● **Task description**: What is needed is an exact reproduction of the listing, without its pictures.

::: Records to process :::

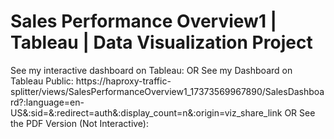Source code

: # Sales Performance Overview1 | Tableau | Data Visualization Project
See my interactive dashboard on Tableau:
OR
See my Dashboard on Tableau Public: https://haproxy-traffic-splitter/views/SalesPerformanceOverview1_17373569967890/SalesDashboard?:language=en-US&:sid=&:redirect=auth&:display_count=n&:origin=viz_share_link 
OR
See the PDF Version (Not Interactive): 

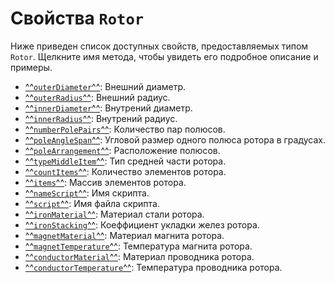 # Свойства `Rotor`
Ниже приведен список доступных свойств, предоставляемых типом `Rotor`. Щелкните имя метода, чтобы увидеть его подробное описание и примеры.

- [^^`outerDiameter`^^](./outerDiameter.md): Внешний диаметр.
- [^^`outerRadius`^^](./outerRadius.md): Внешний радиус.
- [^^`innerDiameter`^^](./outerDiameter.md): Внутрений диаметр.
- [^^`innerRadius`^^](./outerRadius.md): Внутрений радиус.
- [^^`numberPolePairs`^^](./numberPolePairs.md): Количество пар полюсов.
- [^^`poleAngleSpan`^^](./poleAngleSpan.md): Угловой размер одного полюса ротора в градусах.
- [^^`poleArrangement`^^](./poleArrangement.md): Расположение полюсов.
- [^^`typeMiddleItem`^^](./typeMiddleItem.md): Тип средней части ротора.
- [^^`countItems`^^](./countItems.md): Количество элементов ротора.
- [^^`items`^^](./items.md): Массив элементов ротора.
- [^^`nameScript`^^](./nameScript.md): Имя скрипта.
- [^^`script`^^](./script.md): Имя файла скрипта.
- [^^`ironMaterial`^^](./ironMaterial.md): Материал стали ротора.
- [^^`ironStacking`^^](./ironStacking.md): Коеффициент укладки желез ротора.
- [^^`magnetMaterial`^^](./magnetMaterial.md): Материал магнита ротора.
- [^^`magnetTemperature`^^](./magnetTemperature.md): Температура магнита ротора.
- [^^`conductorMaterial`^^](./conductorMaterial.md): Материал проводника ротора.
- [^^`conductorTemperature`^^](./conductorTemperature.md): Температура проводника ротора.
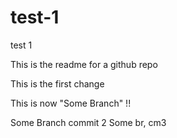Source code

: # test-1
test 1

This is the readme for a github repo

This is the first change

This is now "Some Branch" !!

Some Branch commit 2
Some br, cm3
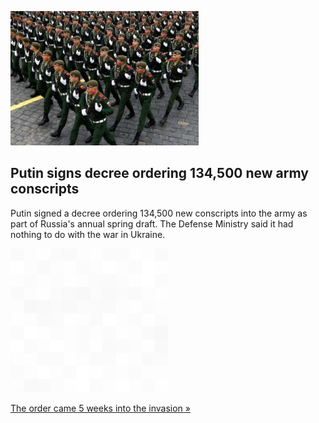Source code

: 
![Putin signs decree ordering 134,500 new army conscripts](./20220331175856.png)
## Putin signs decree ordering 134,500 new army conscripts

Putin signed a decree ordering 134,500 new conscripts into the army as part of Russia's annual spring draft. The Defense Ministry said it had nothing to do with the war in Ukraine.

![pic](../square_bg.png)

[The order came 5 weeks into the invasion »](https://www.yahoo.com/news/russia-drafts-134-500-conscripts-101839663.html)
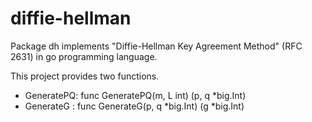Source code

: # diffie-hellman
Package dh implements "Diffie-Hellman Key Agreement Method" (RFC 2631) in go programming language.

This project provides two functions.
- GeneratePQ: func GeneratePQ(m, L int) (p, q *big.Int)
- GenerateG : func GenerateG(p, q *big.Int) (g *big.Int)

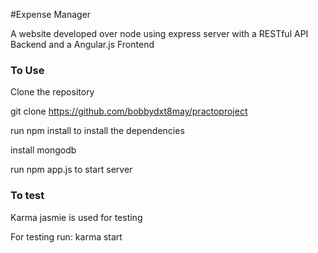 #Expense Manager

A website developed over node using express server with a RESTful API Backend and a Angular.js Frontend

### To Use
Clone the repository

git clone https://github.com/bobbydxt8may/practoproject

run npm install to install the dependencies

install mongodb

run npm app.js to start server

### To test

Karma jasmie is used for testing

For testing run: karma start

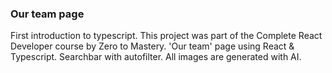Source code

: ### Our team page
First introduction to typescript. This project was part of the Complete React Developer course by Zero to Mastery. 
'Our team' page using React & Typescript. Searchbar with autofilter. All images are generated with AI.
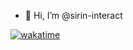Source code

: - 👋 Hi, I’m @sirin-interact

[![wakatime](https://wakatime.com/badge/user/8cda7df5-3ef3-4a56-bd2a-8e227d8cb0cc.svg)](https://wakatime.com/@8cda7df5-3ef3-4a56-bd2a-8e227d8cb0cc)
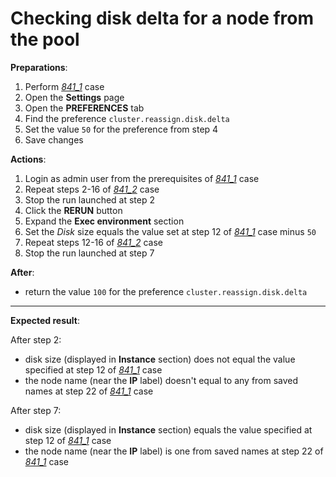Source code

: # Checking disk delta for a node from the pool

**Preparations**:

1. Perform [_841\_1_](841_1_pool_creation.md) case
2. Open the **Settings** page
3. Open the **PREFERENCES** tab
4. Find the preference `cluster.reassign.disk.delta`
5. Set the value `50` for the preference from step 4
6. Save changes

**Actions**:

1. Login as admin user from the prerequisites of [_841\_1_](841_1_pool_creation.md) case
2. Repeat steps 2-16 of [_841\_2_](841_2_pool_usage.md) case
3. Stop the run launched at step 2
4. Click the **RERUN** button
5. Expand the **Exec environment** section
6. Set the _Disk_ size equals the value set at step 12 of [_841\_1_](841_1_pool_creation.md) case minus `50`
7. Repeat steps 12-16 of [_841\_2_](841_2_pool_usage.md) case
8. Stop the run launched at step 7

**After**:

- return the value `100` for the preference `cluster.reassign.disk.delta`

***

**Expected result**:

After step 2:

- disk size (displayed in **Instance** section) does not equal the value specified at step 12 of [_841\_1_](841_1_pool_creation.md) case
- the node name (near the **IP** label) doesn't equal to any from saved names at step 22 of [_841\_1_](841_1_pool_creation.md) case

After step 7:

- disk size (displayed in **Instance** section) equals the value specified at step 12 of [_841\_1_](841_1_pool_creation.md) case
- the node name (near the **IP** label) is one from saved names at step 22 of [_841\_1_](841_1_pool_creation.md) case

:::

● **Result for this exercise**:
Source code

: # Sales Performance Overview1 | Tableau | Data Visualization Project
See my interactive dashboard on Tableau:
OR
See my Dashboard on Tableau Public: https://haproxy-traffic-splitter/views/SalesPerformanceOverview1_17373569967890/SalesDashboard?:language=en-US&:sid=&:redirect=auth&:display_count=n&:origin=viz_share_link 
OR
See the PDF Version (Not Interactive): 

 # Свойства `Rotor`
Ниже приведен список доступных свойств, предоставляемых типом `Rotor`. Щелкните имя метода, чтобы увидеть его подробное описание и примеры.

- [^^`outerDiameter`^^](./outerDiameter.md): Внешний диаметр.
- [^^`outerRadius`^^](./outerRadius.md): Внешний радиус.
- [^^`innerDiameter`^^](./outerDiameter.md): Внутрений диаметр.
- [^^`innerRadius`^^](./outerRadius.md): Внутрений радиус.
- [^^`numberPolePairs`^^](./numberPolePairs.md): Количество пар полюсов.
- [^^`poleAngleSpan`^^](./poleAngleSpan.md): Угловой размер одного полюса ротора в градусах.
- [^^`poleArrangement`^^](./poleArrangement.md): Расположение полюсов.
- [^^`typeMiddleItem`^^](./typeMiddleItem.md): Тип средней части ротора.
- [^^`countItems`^^](./countItems.md): Количество элементов ротора.
- [^^`items`^^](./items.md): Массив элементов ротора.
- [^^`nameScript`^^](./nameScript.md): Имя скрипта.
- [^^`script`^^](./script.md): Имя файла скрипта.
- [^^`ironMaterial`^^](./ironMaterial.md): Материал стали ротора.
- [^^`ironStacking`^^](./ironStacking.md): Коеффициент укладки желез ротора.
- [^^`magnetMaterial`^^](./magnetMaterial.md): Материал магнита ротора.
- [^^`magnetTemperature`^^](./magnetTemperature.md): Температура магнита ротора.
- [^^`conductorMaterial`^^](./conductorMaterial.md): Материал проводника ротора.
- [^^`conductorTemperature`^^](./conductorTemperature.md): Температура проводника ротора.
Source code

: # test-1
test 1

This is the readme for a github repo

This is the first change

This is now "Some Branch" !!

Some Branch commit 2
Some br, cm3
Source code

: 
![Putin signs decree ordering 134,500 new army conscripts](./20220331175856.png)
## Putin signs decree ordering 134,500 new army conscripts

Putin signed a decree ordering 134,500 new conscripts into the army as part of Russia's annual spring draft. The Defense Ministry said it had nothing to do with the war in Ukraine.

![pic](../square_bg.png)

[The order came 5 weeks into the invasion »](https://www.yahoo.com/news/russia-drafts-134-500-conscripts-101839663.html)
Source code

: # diffie-hellman
Package dh implements "Diffie-Hellman Key Agreement Method" (RFC 2631) in go programming language.

This project provides two functions.
- GeneratePQ: func GeneratePQ(m, L int) (p, q *big.Int)
- GenerateG : func GenerateG(p, q *big.Int) (g *big.Int)

 #Expense Manager

A website developed over node using express server with a RESTful API Backend and a Angular.js Frontend

### To Use
Clone the repository

git clone https://github.com/bobbydxt8may/practoproject

run npm install to install the dependencies

install mongodb

run npm app.js to start server

### To test

Karma jasmie is used for testing

For testing run: karma start

Source code

: ### Our team page
First introduction to typescript. This project was part of the Complete React Developer course by Zero to Mastery. 
'Our team' page using React & Typescript. Searchbar with autofilter. All images are generated with AI.
Source code

: - 👋 Hi, I’m @sirin-interact

[![wakatime](https://wakatime.com/badge/user/8cda7df5-3ef3-4a56-bd2a-8e227d8cb0cc.svg)](https://wakatime.com/@8cda7df5-3ef3-4a56-bd2a-8e227d8cb0cc)
Source code

: # Checking disk delta for a node from the pool

**Preparations**:

1. Perform [_841\_1_](841_1_pool_creation.md) case
2. Open the **Settings** page
3. Open the **PREFERENCES** tab
4. Find the preference `cluster.reassign.disk.delta`
5. Set the value `50` for the preference from step 4
6. Save changes

**Actions**:

1. Login as admin user from the prerequisites of [_841\_1_](841_1_pool_creation.md) case
2. Repeat steps 2-16 of [_841\_2_](841_2_pool_usage.md) case
3. Stop the run launched at step 2
4. Click the **RERUN** button
5. Expand the **Exec environment** section
6. Set the _Disk_ size equals the value set at step 12 of [_841\_1_](841_1_pool_creation.md) case minus `50`
7. Repeat steps 12-16 of [_841\_2_](841_2_pool_usage.md) case
8. Stop the run launched at step 7

**After**:

- return the value `100` for the preference `cluster.reassign.disk.delta`

***

**Expected result**:

After step 2:

- disk size (displayed in **Instance** section) does not equal the value specified at step 12 of [_841\_1_](841_1_pool_creation.md) case
- the node name (near the **IP** label) doesn't equal to any from saved names at step 22 of [_841\_1_](841_1_pool_creation.md) case

After step 7:

- disk size (displayed in **Instance** section) equals the value specified at step 12 of [_841\_1_](841_1_pool_creation.md) case
- the node name (near the **IP** label) is one from saved names at step 22 of [_841\_1_](841_1_pool_creation.md) case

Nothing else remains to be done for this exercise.